WORK ITEM — The entries are given below. Output each one unchanged.
***** THE DATA
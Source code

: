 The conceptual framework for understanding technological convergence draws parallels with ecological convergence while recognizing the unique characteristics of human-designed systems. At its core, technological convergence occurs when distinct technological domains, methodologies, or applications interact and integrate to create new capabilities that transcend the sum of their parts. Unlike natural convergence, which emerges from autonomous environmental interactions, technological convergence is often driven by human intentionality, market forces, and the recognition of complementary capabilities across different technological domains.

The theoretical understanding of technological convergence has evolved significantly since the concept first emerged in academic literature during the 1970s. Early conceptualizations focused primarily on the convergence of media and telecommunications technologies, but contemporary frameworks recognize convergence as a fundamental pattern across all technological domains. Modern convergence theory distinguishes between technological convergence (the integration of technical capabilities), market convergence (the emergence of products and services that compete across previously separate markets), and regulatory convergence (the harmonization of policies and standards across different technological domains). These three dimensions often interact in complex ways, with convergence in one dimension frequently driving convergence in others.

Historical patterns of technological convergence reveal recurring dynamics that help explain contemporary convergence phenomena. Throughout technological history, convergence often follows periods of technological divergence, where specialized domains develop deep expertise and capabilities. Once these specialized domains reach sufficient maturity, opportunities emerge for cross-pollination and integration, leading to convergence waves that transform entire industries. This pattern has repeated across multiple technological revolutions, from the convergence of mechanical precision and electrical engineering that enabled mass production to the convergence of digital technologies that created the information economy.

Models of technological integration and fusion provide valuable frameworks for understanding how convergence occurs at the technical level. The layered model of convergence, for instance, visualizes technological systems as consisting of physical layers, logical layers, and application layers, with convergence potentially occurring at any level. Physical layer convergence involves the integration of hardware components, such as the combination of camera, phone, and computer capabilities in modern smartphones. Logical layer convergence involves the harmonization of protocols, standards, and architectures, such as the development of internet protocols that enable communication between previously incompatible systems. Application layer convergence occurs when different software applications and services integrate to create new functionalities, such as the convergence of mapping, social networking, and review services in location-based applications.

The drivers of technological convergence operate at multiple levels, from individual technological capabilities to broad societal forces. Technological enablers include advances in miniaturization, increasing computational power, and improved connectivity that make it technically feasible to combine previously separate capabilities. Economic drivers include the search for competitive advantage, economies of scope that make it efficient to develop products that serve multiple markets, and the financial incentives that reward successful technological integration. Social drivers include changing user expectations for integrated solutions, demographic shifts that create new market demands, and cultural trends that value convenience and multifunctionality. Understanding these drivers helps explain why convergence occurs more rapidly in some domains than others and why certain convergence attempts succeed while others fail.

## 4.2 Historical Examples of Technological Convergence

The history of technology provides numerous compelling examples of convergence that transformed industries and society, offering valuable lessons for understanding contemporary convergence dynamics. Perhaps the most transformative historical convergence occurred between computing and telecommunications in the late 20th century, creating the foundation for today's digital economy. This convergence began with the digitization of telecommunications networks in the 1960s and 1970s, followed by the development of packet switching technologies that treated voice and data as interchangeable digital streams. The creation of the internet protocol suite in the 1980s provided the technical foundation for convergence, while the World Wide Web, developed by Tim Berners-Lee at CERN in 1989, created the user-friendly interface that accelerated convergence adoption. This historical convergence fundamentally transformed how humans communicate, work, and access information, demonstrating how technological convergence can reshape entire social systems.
**********
WRITTEN ANSWER —
Source code

: The conceptual framework for understanding technological convergence draws parallels with ecological convergence while recognizing the unique characteristics of human-designed systems. At its core, technological convergence occurs when distinct technological domains, methodologies, or applications interact and integrate to create new capabilities that transcend the sum of their parts. Unlike natural convergence, which emerges from autonomous environmental interactions, technological convergence is often driven by human intentionality, market forces, and the recognition of complementary capabilities across different technological domains.

The theoretical understanding of technological convergence has evolved significantly since the concept first emerged in academic literature during the 1970s. Early conceptualizations focused primarily on the convergence of media and telecommunications technologies, but contemporary frameworks recognize convergence as a fundamental pattern across all technological domains. Modern convergence theory distinguishes between technological convergence (the integration of technical capabilities), market convergence (the emergence of products and services that compete across previously separate markets), and regulatory convergence (the harmonization of policies and standards across different technological domains). These three dimensions often interact in complex ways, with convergence in one dimension frequently driving convergence in others.

Historical patterns of technological convergence reveal recurring dynamics that help explain contemporary convergence phenomena. Throughout technological history, convergence often follows periods of technological divergence, where specialized domains develop deep expertise and capabilities. Once these specialized domains reach sufficient maturity, opportunities emerge for cross-pollination and integration, leading to convergence waves that transform entire industries. This pattern has repeated across multiple technological revolutions, from the convergence of mechanical precision and electrical engineering that enabled mass production to the convergence of digital technologies that created the information economy.

Models of technological integration and fusion provide valuable frameworks for understanding how convergence occurs at the technical level. The layered model of convergence, for instance, visualizes technological systems as consisting of physical layers, logical layers, and application layers, with convergence potentially occurring at any level. Physical layer convergence involves the integration of hardware components, such as the combination of camera, phone, and computer capabilities in modern smartphones. Logical layer convergence involves the harmonization of protocols, standards, and architectures, such as the development of internet protocols that enable communication between previously incompatible systems. Application layer convergence occurs when different software applications and services integrate to create new functionalities, such as the convergence of mapping, social networking, and review services in location-based applications.

The drivers of technological convergence operate at multiple levels, from individual technological capabilities to broad societal forces. Technological enablers include advances in miniaturization, increasing computational power, and improved connectivity that make it technically feasible to combine previously separate capabilities. Economic drivers include the search for competitive advantage, economies of scope that make it efficient to develop products that serve multiple markets, and the financial incentives that reward successful technological integration. Social drivers include changing user expectations for integrated solutions, demographic shifts that create new market demands, and cultural trends that value convenience and multifunctionality. Understanding these drivers helps explain why convergence occurs more rapidly in some domains than others and why certain convergence attempts succeed while others fail.

## 4.2 Historical Examples of Technological Convergence

The history of technology provides numerous compelling examples of convergence that transformed industries and society, offering valuable lessons for understanding contemporary convergence dynamics. Perhaps the most transformative historical convergence occurred between computing and telecommunications in the late 20th century, creating the foundation for today's digital economy. This convergence began with the digitization of telecommunications networks in the 1960s and 1970s, followed by the development of packet switching technologies that treated voice and data as interchangeable digital streams. The creation of the internet protocol suite in the 1980s provided the technical foundation for convergence, while the World Wide Web, developed by Tim Berners-Lee at CERN in 1989, created the user-friendly interface that accelerated convergence adoption. This historical convergence fundamentally transformed how humans communicate, work, and access information, demonstrating how technological convergence can reshape entire social systems.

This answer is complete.